┌──

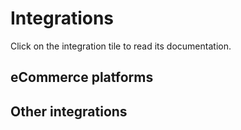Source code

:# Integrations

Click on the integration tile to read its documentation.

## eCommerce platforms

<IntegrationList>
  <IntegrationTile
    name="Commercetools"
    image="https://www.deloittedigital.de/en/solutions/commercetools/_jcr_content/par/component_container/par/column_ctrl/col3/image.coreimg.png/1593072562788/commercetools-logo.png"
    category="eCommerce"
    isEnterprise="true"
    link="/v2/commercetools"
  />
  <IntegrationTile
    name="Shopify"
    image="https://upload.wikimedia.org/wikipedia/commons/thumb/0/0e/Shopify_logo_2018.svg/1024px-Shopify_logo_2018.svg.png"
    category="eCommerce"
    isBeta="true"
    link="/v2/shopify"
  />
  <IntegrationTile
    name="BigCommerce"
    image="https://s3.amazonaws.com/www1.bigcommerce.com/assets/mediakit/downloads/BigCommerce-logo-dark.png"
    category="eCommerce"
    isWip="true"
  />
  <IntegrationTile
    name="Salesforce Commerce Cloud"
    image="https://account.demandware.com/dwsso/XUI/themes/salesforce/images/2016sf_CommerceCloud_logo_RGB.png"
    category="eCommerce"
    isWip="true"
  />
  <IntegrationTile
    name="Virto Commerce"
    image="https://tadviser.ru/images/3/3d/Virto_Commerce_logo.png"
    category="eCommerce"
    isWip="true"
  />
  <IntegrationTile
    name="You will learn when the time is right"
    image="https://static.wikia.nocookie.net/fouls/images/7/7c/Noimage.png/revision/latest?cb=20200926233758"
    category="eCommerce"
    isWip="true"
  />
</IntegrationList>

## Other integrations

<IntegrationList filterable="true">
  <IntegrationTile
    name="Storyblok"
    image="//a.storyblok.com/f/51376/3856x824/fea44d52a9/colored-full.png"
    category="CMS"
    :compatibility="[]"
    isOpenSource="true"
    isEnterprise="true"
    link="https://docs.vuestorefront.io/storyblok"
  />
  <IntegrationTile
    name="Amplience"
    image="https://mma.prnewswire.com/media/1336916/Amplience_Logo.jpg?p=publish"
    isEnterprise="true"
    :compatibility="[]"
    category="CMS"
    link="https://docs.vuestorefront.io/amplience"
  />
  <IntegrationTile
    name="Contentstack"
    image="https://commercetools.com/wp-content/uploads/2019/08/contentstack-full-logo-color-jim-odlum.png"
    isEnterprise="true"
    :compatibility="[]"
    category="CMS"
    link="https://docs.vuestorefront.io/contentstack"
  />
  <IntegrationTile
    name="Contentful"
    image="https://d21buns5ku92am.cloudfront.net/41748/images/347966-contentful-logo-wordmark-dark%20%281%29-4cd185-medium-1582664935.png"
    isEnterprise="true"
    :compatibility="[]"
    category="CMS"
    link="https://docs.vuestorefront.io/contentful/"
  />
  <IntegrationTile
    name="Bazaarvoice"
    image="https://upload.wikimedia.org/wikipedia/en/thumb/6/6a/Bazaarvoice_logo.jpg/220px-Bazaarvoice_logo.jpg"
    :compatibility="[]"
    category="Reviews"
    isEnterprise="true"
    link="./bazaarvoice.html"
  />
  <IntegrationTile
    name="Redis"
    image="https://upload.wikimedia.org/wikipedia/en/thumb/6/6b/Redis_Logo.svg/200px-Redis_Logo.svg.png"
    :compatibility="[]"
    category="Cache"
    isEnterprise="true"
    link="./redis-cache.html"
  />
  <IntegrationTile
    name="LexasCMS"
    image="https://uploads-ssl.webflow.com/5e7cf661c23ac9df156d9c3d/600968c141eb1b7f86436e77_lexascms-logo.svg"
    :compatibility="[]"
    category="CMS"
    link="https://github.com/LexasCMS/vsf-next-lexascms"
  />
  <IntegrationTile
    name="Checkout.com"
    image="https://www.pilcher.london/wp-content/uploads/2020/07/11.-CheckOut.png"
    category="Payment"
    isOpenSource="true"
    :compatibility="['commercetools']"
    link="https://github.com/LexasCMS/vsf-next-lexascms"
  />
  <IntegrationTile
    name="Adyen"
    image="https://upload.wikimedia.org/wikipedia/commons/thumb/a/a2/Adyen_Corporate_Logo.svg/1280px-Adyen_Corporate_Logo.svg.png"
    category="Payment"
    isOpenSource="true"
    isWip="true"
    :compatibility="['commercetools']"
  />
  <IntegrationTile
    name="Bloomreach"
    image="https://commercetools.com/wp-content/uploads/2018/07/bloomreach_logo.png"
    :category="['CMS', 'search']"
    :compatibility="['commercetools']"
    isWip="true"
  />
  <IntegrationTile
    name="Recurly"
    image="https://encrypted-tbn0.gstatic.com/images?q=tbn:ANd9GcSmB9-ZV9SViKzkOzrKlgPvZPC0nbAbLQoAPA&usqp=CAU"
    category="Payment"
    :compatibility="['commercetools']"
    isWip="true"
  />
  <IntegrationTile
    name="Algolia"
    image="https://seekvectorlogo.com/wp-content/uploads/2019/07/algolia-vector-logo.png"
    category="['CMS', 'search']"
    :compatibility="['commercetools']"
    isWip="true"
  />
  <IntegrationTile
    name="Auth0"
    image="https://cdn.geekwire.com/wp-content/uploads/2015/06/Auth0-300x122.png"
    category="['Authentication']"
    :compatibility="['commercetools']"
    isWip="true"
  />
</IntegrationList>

└──
┌──

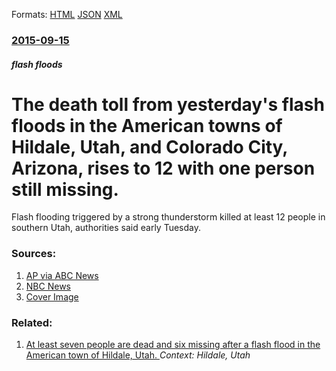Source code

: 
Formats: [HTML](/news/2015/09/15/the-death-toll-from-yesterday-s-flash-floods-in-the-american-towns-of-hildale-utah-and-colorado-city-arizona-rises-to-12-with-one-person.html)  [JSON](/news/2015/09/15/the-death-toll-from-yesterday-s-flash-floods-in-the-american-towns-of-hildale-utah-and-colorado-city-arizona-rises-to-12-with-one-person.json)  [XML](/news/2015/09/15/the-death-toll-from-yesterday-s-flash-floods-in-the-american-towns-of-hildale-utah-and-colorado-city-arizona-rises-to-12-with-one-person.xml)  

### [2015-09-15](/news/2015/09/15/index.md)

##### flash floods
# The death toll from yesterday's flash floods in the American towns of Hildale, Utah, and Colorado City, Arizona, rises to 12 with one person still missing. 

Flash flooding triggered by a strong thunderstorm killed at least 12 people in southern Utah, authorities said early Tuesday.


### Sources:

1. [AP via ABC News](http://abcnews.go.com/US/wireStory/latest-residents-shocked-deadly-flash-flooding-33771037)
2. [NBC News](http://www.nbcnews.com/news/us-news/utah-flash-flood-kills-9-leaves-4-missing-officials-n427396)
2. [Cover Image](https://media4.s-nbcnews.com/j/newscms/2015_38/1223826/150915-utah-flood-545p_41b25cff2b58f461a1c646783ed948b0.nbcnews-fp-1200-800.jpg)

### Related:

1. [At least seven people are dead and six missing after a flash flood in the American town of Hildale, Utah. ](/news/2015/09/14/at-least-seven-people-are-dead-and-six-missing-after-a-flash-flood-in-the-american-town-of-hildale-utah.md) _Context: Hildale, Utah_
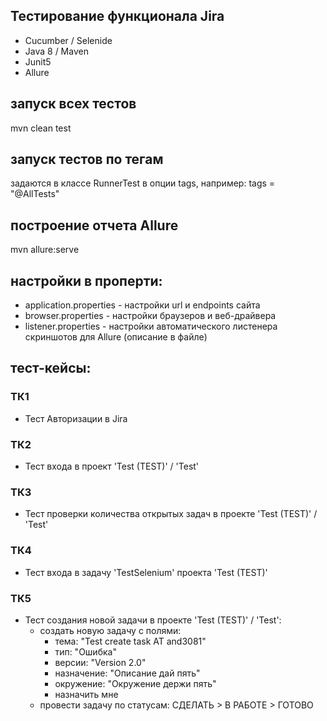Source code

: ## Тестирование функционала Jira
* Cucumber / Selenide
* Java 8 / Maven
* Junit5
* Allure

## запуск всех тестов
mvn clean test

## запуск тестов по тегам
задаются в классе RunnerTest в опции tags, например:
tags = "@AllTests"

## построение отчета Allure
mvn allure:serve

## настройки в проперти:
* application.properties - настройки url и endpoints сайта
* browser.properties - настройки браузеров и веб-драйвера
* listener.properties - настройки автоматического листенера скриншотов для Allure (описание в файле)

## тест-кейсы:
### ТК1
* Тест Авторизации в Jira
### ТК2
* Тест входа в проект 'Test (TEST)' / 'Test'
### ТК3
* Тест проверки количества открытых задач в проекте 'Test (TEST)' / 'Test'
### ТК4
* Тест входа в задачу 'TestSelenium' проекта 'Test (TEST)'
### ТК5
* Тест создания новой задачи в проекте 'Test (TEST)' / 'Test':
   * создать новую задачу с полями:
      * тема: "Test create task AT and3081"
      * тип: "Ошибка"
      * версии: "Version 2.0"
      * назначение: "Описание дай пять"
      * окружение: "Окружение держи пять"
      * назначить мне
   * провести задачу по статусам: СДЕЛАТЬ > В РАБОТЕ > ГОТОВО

└──

* Exercise aim
Please find out how many lines of the material contain the string "пять" and answer with the count alone.

* Answer to this task
2